Vino
In vino veritas. El clásico dejó así sentada la categoría suprema del vino: es la verdad. Y bastó que lo escribiera en latín -la lengua reverencial por antonomasia- para que el axioma quedara perpetuado hasta la consumación de los siglos. Santas o disolutas, cultas o iletradas, las gentes de toda época han proclamado las excelencias del vino. "Emborracharse es sentir la grandeza de los reyes", cantaba Carlos II de Inglaterra en sus noches locas; Shakespeare llamó al vino "criatura jovial de Dios", y la propia Iglesia lo consagra con solemnes ceremonias.Ninguna creación humana ha gozado de tantos apologistas como el vino. Es lo que modernamente llamamos tener buena prensa.
La exaltación de sus propiedades salutíferas abundan en el arte y la literatura: "A beber y apurar las copas del licor, que el vino hará olvidar las penas del amor", brindan en la zarzuela.
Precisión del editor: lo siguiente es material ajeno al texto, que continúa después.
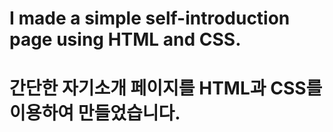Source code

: # I made a simple self-introduction page using HTML and CSS.
# 간단한 자기소개 페이지를 HTML과 CSS를 이용하여 만들었습니다. 
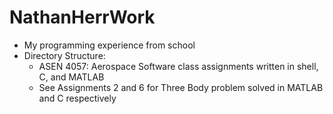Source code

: # NathanHerrWork
* My programming experience from school
* Directory Structure:
  * ASEN 4057: Aerospace Software class assignments written in shell, C, and MATLAB
   * See Assignments 2 and 6 for Three Body problem solved in MATLAB and C respectively
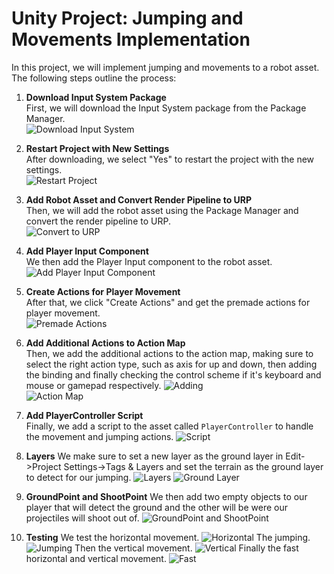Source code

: # Unity Project: Jumping and Movements Implementation

In this project, we will implement jumping and movements to a robot asset. The following steps outline the process:

1. **Download Input System Package**  
   First, we will download the Input System package from the Package Manager.  
   ![Download Input System](images/gif1.gif)

2. **Restart Project with New Settings**  
   After downloading, we select "Yes" to restart the project with the new settings.  
   ![Restart Project](images/screenshot1.png)

3. **Add Robot Asset and Convert Render Pipeline to URP**  
   Then, we will add the robot asset using the Package Manager and convert the render pipeline to URP.  
   ![Convert to URP](images/screenshot2.png)

4. **Add Player Input Component**  
   We then add the Player Input component to the robot asset.  
   ![Add Player Input Component](images/gif2.gif)

5. **Create Actions for Player Movement**  
   After that, we click "Create Actions" and get the premade actions for player movement.  
   ![Premade Actions](images/screenshot3.png)

6. **Add Additional Actions to Action Map**  
   Then, we add the additional actions to the action map, making sure to select the right action type, such as axis for up and down, then adding the binding and finally checking the control scheme if it's keyboard and mouse or gamepad respectively.
   ![Adding](images/gif7.gif)  
   ![Action Map](images/screenshot4.png)

8. **Add PlayerController Script**  
   Finally, we add a script to the asset called `PlayerController` to handle the movement and jumping actions.
    ![Script](images/screenshot6.png)
   
9. **Layers**
   We make sure to set a new layer as the ground layer in Edit->Project Settings->Tags & Layers and set the terrain as the ground layer to detect for our jumping.
    ![Layers](images/screenshot5.png)
    ![Ground Layer](images/screenshot7.png)
   
11. **GroundPoint and ShootPoint**
    We then add two empty objects to our player that will detect the ground and the other will be were our projectiles will shoot out of.
    ![GroundPoint and ShootPoint](images/screenshot8.png)
    
13. **Testing**
We test the horizontal movement.
 ![Horizontal](images/gif3.gif)
The jumping.
![Jumping](images/gif4.gif)
Then the vertical movement.
 ![Vertical](images/gif5.gif)
Finally the fast horizontal and vertical movement.
 ![Fast](images/gif6.gif)

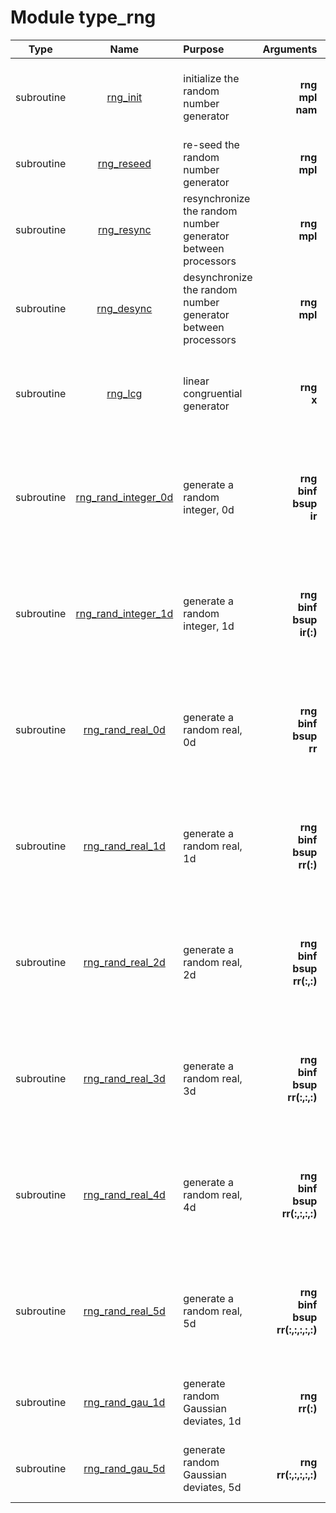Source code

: # Module type_rng

| Type | Name | Purpose | Arguments |     | Type | Intent |
| :--: | :--: | :------ | ----: | :-------- | :--: | :----: |
| subroutine | [rng_init](https://github.com/JCSDA/saber/tree/develop/src/saber/util/type_rng.F90#L60) | initialize the random number generator | **rng**<br>**mpl**<br>**nam** |  Random number generator<br> MPI data<br> Namelist variables | class(rng_type)<br>type(mpl_type)<br>type(nam_type) | inout<br>inout<br>in |
| subroutine | [rng_reseed](https://github.com/JCSDA/saber/tree/develop/src/saber/util/type_rng.F90#L101) | re-seed the random number generator | **rng**<br>**mpl** |  Random number generator<br> MPI data | class(rng_type)<br>type(mpl_type) | inout<br>inout |
| subroutine | [rng_resync](https://github.com/JCSDA/saber/tree/develop/src/saber/util/type_rng.F90#L127) | resynchronize the random number generator between processors | **rng**<br>**mpl** |  Random number generator<br> MPI data | class(rng_type)<br>type(mpl_type) | inout<br>inout |
| subroutine | [rng_desync](https://github.com/JCSDA/saber/tree/develop/src/saber/util/type_rng.F90#L147) | desynchronize the random number generator between processors | **rng**<br>**mpl** |  Random number generator<br> MPI data | class(rng_type)<br>type(mpl_type) | inout<br>inout |
| subroutine | [rng_lcg](https://github.com/JCSDA/saber/tree/develop/src/saber/util/type_rng.F90#L167) | linear congruential generator | **rng**<br>**x** |  Random number generator<br> Random number between 0 and 1 | class(rng_type)<br>real(kind_real) | inout<br>out |
| subroutine | [rng_rand_integer_0d](https://github.com/JCSDA/saber/tree/develop/src/saber/util/type_rng.F90#L189) | generate a random integer, 0d | **rng**<br>**binf**<br>**bsup**<br>**ir** |  Random number generator<br> Lower bound<br> Upper bound<br> Random integer | class(rng_type)<br>integer<br>integer<br>integer | inout<br>in<br>in<br>out |
| subroutine | [rng_rand_integer_1d](https://github.com/JCSDA/saber/tree/develop/src/saber/util/type_rng.F90#L217) | generate a random integer, 1d | **rng**<br>**binf**<br>**bsup**<br>**ir(:)** |  Random number generator<br> Lower bound<br> Upper bound<br> Random integer | class(rng_type)<br>integer<br>integer<br>integer | inout<br>in<br>in<br>out |
| subroutine | [rng_rand_real_0d](https://github.com/JCSDA/saber/tree/develop/src/saber/util/type_rng.F90#L240) | generate a random real, 0d | **rng**<br>**binf**<br>**bsup**<br>**rr** |  Random number generator<br> Lower bound<br> Upper bound<br> Random integer | class(rng_type)<br>real(kind_real)<br>real(kind_real)<br>real(kind_real) | inout<br>in<br>in<br>out |
| subroutine | [rng_rand_real_1d](https://github.com/JCSDA/saber/tree/develop/src/saber/util/type_rng.F90#L268) | generate a random real, 1d | **rng**<br>**binf**<br>**bsup**<br>**rr(:)** |  Random number generator<br> Lower bound<br> Upper bound<br> Random integer | class(rng_type)<br>real(kind_real)<br>real(kind_real)<br>real(kind_real) | inout<br>in<br>in<br>out |
| subroutine | [rng_rand_real_2d](https://github.com/JCSDA/saber/tree/develop/src/saber/util/type_rng.F90#L291) | generate a random real, 2d | **rng**<br>**binf**<br>**bsup**<br>**rr(:,:)** |  Random number generator<br> Lower bound<br> Upper bound<br> Random integer | class(rng_type)<br>real(kind_real)<br>real(kind_real)<br>real(kind_real) | inout<br>in<br>in<br>out |
| subroutine | [rng_rand_real_3d](https://github.com/JCSDA/saber/tree/develop/src/saber/util/type_rng.F90#L316) | generate a random real, 3d | **rng**<br>**binf**<br>**bsup**<br>**rr(:,:,:)** |  Random number generator<br> Lower bound<br> Upper bound<br> Random integer | class(rng_type)<br>real(kind_real)<br>real(kind_real)<br>real(kind_real) | inout<br>in<br>in<br>out |
| subroutine | [rng_rand_real_4d](https://github.com/JCSDA/saber/tree/develop/src/saber/util/type_rng.F90#L343) | generate a random real, 4d | **rng**<br>**binf**<br>**bsup**<br>**rr(:,:,:,:)** |  Random number generator<br> Lower bound<br> Upper bound<br> Random integer | class(rng_type)<br>real(kind_real)<br>real(kind_real)<br>real(kind_real) | inout<br>in<br>in<br>out |
| subroutine | [rng_rand_real_5d](https://github.com/JCSDA/saber/tree/develop/src/saber/util/type_rng.F90#L372) | generate a random real, 5d | **rng**<br>**binf**<br>**bsup**<br>**rr(:,:,:,:,:)** |  Random number generator<br> Lower bound<br> Upper bound<br> Random integer | class(rng_type)<br>real(kind_real)<br>real(kind_real)<br>real(kind_real) | inout<br>in<br>in<br>out |
| subroutine | [rng_rand_gau_1d](https://github.com/JCSDA/saber/tree/develop/src/saber/util/type_rng.F90#L401) | generate random Gaussian deviates, 1d | **rng**<br>**rr(:)** |  Random number generator<br> Random integer | class(rng_type)<br>real(kind_real) | inout<br>out |
| subroutine | [rng_rand_gau_5d](https://github.com/JCSDA/saber/tree/develop/src/saber/util/type_rng.F90#L442) | generate random Gaussian deviates, 5d | **rng**<br>**rr(:,:,:,:,:)** |  Random number generator<br> Random integer | class(rng_type)<br>real(kind_real) | inout<br>out |
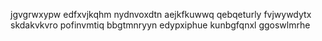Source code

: jgvgrwxypw edfxvjkqhm nydnvoxdtn
aejkfkuwwq qebqeturly
fvjwywdytx skdakvkvro pofinvmtiq bbgtmnryyn
edypxiphue kunbgfqnxl ggoswlmrhe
Nada nuevo, por otra parte, pues dos milenios atrás ya lo decía Eurípides en Las Bacantes: "No hay amor sin vino". Bien es verdad que muchos intelectuales le tienen ley al mollate y algo debe de influir esta querencia en sus rendidas alabanzas. Pero la sabiduría popular coincide con ellos y afirma que "alegra el ojo, limpia el diente y sana el vientre", entre otras satisfacciones.
El vino genera una cultura de amplia proyección. Los mozos pamploneses llevan culturizándose a fondo una semana y no pararán hasta que mañana entonen el Pobre de mí, tradicional epílogo de los sanfermines. No todos, sin embargo. Según revelan sociólogos, un tercio de los jóvenes españoles gastan siempre su dinero en alcohol y cogen unas cogorzas de capitán general. Es un problema, naturalmente, de azarosas consecuencias. Pero insoluble, porque haría falta desmontar una cultura que se ha venido forjando, trago a trago, desde los tiempos de Noé. Y a eso no se atreve nadie. Ni harto de vino.